**WHAT THIS TASK INVOLVES:** All entries below are to be duplicated verbatim.

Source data
━━━━━━━━━━━━━━━━

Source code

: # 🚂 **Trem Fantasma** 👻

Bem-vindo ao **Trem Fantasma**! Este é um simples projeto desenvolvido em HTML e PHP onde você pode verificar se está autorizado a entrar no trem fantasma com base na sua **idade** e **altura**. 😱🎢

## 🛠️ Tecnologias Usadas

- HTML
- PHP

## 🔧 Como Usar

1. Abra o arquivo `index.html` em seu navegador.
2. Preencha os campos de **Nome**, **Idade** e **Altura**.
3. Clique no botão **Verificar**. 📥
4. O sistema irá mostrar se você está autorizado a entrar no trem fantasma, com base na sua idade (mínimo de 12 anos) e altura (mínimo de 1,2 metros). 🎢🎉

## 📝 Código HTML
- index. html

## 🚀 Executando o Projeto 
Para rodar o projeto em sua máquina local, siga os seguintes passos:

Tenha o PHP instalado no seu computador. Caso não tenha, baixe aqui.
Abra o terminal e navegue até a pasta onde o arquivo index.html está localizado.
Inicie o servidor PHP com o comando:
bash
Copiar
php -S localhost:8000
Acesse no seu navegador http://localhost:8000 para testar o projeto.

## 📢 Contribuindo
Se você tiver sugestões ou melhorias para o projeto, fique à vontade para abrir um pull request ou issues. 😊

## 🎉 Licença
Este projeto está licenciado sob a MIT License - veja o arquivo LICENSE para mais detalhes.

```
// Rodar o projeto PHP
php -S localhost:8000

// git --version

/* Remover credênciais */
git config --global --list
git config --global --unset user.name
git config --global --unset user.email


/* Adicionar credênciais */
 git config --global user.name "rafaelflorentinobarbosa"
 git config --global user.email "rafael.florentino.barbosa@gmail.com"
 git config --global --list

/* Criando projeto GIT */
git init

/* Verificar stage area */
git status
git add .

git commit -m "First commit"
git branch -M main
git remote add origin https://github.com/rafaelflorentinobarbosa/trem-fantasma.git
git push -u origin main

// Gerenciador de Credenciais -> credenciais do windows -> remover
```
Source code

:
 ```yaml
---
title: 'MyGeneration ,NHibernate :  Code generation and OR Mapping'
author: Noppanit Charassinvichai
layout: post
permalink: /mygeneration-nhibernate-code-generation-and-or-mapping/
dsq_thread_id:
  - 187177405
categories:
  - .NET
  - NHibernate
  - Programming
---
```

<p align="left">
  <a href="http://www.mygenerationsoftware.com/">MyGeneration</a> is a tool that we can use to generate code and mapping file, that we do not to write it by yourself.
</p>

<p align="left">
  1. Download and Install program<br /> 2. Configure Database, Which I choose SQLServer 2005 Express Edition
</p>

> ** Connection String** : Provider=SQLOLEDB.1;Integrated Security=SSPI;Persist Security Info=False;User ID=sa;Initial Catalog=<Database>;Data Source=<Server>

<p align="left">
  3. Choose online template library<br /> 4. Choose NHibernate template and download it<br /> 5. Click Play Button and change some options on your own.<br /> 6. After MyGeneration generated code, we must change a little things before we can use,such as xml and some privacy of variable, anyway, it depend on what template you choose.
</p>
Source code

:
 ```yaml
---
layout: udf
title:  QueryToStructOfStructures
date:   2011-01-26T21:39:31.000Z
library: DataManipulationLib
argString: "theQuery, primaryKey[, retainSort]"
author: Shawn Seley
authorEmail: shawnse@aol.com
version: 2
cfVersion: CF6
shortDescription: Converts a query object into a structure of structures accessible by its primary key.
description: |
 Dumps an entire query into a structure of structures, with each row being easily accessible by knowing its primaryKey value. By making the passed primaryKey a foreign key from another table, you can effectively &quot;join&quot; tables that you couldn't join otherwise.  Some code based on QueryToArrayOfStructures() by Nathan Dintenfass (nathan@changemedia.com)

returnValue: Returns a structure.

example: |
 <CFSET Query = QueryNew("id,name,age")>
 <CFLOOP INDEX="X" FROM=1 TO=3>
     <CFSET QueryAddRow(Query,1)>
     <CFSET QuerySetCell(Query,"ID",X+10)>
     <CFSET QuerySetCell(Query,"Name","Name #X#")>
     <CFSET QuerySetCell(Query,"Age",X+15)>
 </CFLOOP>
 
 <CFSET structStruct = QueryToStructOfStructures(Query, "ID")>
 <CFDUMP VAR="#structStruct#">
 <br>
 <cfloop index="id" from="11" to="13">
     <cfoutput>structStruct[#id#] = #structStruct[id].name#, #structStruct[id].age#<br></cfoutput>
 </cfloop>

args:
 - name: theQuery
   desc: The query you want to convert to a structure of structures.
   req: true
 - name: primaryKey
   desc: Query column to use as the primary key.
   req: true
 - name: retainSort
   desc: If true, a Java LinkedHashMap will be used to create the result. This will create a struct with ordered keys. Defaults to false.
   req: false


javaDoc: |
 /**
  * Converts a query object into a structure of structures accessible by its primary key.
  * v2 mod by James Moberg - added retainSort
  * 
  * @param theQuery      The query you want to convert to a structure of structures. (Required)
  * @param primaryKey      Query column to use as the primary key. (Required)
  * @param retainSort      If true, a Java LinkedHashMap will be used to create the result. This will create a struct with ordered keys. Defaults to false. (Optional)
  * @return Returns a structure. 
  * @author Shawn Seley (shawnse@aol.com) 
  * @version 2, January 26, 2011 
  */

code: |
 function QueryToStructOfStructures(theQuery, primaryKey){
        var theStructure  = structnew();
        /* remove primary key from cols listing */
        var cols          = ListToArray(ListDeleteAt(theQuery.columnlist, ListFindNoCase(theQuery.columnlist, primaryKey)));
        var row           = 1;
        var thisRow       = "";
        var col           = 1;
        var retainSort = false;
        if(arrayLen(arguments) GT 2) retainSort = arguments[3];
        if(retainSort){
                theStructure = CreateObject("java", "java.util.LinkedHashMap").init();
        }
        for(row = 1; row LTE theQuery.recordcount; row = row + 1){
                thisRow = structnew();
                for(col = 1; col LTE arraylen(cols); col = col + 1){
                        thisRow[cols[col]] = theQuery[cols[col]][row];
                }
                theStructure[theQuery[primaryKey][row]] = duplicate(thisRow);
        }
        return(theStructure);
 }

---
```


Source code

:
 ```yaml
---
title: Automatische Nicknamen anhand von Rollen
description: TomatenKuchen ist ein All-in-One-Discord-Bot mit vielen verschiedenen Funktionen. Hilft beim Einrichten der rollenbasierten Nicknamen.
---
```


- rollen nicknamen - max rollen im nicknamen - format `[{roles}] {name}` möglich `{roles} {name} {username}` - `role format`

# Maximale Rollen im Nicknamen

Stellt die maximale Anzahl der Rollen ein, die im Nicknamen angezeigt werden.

━━━━━━━━━━━━━━━━

**EXERCISE ANSWER:**
Source code

: # 🚂 **Trem Fantasma** 👻

Bem-vindo ao **Trem Fantasma**! Este é um simples projeto desenvolvido em HTML e PHP onde você pode verificar se está autorizado a entrar no trem fantasma com base na sua **idade** e **altura**. 😱🎢

## 🛠️ Tecnologias Usadas

- HTML
- PHP

## 🔧 Como Usar

1. Abra o arquivo `index.html` em seu navegador.
2. Preencha os campos de **Nome**, **Idade** e **Altura**.
3. Clique no botão **Verificar**. 📥
4. O sistema irá mostrar se você está autorizado a entrar no trem fantasma, com base na sua idade (mínimo de 12 anos) e altura (mínimo de 1,2 metros). 🎢🎉

## 📝 Código HTML
- index. html

## 🚀 Executando o Projeto 
Para rodar o projeto em sua máquina local, siga os seguintes passos:

Tenha o PHP instalado no seu computador. Caso não tenha, baixe aqui.
Abra o terminal e navegue até a pasta onde o arquivo index.html está localizado.
Inicie o servidor PHP com o comando:
bash
Copiar
php -S localhost:8000
Acesse no seu navegador http://localhost:8000 para testar o projeto.

## 📢 Contribuindo
Se você tiver sugestões ou melhorias para o projeto, fique à vontade para abrir um pull request ou issues. 😊

## 🎉 Licença
Este projeto está licenciado sob a MIT License - veja o arquivo LICENSE para mais detalhes.

```
// Rodar o projeto PHP
php -S localhost:8000

// git --version

/* Remover credênciais */
git config --global --list
git config --global --unset user.name
git config --global --unset user.email


/* Adicionar credênciais */
 git config --global user.name "rafaelflorentinobarbosa"
 git config --global user.email "rafael.florentino.barbosa@gmail.com"
 git config --global --list

/* Criando projeto GIT */
git init

/* Verificar stage area */
git status
git add .

git commit -m "First commit"
git branch -M main
git remote add origin https://github.com/rafaelflorentinobarbosa/trem-fantasma.git
git push -u origin main

// Gerenciador de Credenciais -> credenciais do windows -> remover
```
Source code

:
 ```yaml
---
title: 'MyGeneration ,NHibernate :  Code generation and OR Mapping'
author: Noppanit Charassinvichai
layout: post
permalink: /mygeneration-nhibernate-code-generation-and-or-mapping/
dsq_thread_id:
  - 187177405
categories:
  - .NET
  - NHibernate
  - Programming
---
```

<p align="left">
  <a href="http://www.mygenerationsoftware.com/">MyGeneration</a> is a tool that we can use to generate code and mapping file, that we do not to write it by yourself.
</p>

<p align="left">
  1. Download and Install program<br /> 2. Configure Database, Which I choose SQLServer 2005 Express Edition
</p>

> ** Connection String** : Provider=SQLOLEDB.1;Integrated Security=SSPI;Persist Security Info=False;User ID=sa;Initial Catalog=<Database>;Data Source=<Server>

<p align="left">
  3. Choose online template library<br /> 4. Choose NHibernate template and download it<br /> 5. Click Play Button and change some options on your own.<br /> 6. After MyGeneration generated code, we must change a little things before we can use,such as xml and some privacy of variable, anyway, it depend on what template you choose.
</p>
Source code

:
 ```yaml
---
layout: udf
title:  QueryToStructOfStructures
date:   2011-01-26T21:39:31.000Z
library: DataManipulationLib
argString: "theQuery, primaryKey[, retainSort]"
author: Shawn Seley
authorEmail: shawnse@aol.com
version: 2
cfVersion: CF6
shortDescription: Converts a query object into a structure of structures accessible by its primary key.
description: |
 Dumps an entire query into a structure of structures, with each row being easily accessible by knowing its primaryKey value. By making the passed primaryKey a foreign key from another table, you can effectively &quot;join&quot; tables that you couldn't join otherwise.  Some code based on QueryToArrayOfStructures() by Nathan Dintenfass (nathan@changemedia.com)

returnValue: Returns a structure.

example: |
 <CFSET Query = QueryNew("id,name,age")>
 <CFLOOP INDEX="X" FROM=1 TO=3>
     <CFSET QueryAddRow(Query,1)>
     <CFSET QuerySetCell(Query,"ID",X+10)>
     <CFSET QuerySetCell(Query,"Name","Name #X#")>
     <CFSET QuerySetCell(Query,"Age",X+15)>
 </CFLOOP>
 
 <CFSET structStruct = QueryToStructOfStructures(Query, "ID")>
 <CFDUMP VAR="#structStruct#">
 <br>
 <cfloop index="id" from="11" to="13">
     <cfoutput>structStruct[#id#] = #structStruct[id].name#, #structStruct[id].age#<br></cfoutput>
 </cfloop>

args:
 - name: theQuery
   desc: The query you want to convert to a structure of structures.
   req: true
 - name: primaryKey
   desc: Query column to use as the primary key.
   req: true
 - name: retainSort
   desc: If true, a Java LinkedHashMap will be used to create the result. This will create a struct with ordered keys. Defaults to false.
   req: false


javaDoc: |
 /**
  * Converts a query object into a structure of structures accessible by its primary key.
  * v2 mod by James Moberg - added retainSort
  * 
  * @param theQuery      The query you want to convert to a structure of structures. (Required)
  * @param primaryKey      Query column to use as the primary key. (Required)
  * @param retainSort      If true, a Java LinkedHashMap will be used to create the result. This will create a struct with ordered keys. Defaults to false. (Optional)
  * @return Returns a structure. 
  * @author Shawn Seley (shawnse@aol.com) 
  * @version 2, January 26, 2011 
  */

code: |
 function QueryToStructOfStructures(theQuery, primaryKey){
        var theStructure  = structnew();
        /* remove primary key from cols listing */
        var cols          = ListToArray(ListDeleteAt(theQuery.columnlist, ListFindNoCase(theQuery.columnlist, primaryKey)));
        var row           = 1;
        var thisRow       = "";
        var col           = 1;
        var retainSort = false;
        if(arrayLen(arguments) GT 2) retainSort = arguments[3];
        if(retainSort){
                theStructure = CreateObject("java", "java.util.LinkedHashMap").init();
        }
        for(row = 1; row LTE theQuery.recordcount; row = row + 1){
                thisRow = structnew();
                for(col = 1; col LTE arraylen(cols); col = col + 1){
                        thisRow[cols[col]] = theQuery[cols[col]][row];
                }
                theStructure[theQuery[primaryKey][row]] = duplicate(thisRow);
        }
        return(theStructure);
 }

---
```


Source code

:
 ```yaml
---
title: Automatische Nicknamen anhand von Rollen
description: TomatenKuchen ist ein All-in-One-Discord-Bot mit vielen verschiedenen Funktionen. Hilft beim Einrichten der rollenbasierten Nicknamen.
---
```


- rollen nicknamen - max rollen im nicknamen - format `[{roles}] {name}` möglich `{roles} {name} {username}` - `role format`

# Maximale Rollen im Nicknamen

Stellt die maximale Anzahl der Rollen ein, die im Nicknamen angezeigt werden.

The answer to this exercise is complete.